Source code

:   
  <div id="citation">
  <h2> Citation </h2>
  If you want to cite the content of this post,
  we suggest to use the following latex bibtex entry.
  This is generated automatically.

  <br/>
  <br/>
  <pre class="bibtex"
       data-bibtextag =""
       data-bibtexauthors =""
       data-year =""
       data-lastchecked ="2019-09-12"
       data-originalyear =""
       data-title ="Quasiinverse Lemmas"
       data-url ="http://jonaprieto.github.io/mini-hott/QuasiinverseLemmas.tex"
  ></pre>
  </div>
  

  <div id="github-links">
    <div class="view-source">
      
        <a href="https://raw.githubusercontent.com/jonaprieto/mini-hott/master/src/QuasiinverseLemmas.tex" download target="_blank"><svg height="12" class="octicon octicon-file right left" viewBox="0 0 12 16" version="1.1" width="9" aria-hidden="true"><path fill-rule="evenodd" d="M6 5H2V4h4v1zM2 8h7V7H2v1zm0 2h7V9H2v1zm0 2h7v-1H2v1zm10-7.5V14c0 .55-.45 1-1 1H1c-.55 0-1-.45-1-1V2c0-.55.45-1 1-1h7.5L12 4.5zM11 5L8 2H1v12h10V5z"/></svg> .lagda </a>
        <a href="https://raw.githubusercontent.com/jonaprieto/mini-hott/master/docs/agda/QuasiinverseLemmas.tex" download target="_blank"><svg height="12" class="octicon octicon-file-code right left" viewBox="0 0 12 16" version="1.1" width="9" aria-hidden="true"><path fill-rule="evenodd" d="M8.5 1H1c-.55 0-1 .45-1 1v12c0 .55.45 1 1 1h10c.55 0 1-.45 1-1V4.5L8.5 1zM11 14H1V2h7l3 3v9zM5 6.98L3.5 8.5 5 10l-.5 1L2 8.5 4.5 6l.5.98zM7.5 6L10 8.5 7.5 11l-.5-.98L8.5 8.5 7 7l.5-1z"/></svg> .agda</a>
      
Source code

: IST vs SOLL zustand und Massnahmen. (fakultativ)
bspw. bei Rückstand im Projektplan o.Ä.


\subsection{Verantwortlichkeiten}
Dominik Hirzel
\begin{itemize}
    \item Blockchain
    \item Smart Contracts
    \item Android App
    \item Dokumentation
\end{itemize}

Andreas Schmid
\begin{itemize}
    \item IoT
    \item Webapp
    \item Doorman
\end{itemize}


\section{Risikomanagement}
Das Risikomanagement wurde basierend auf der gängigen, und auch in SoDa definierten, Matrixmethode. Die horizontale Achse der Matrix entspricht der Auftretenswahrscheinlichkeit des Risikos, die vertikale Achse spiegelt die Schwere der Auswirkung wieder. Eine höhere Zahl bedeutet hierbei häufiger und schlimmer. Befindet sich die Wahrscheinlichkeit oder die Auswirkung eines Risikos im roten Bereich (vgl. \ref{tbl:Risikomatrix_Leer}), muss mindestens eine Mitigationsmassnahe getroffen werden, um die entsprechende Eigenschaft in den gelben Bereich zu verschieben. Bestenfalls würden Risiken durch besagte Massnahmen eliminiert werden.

----------------------------------------

▶ [Aim of the exercise] A bare number is the expected answer: the tally of lines in the records above holding "data".

▶ [Written solution] 7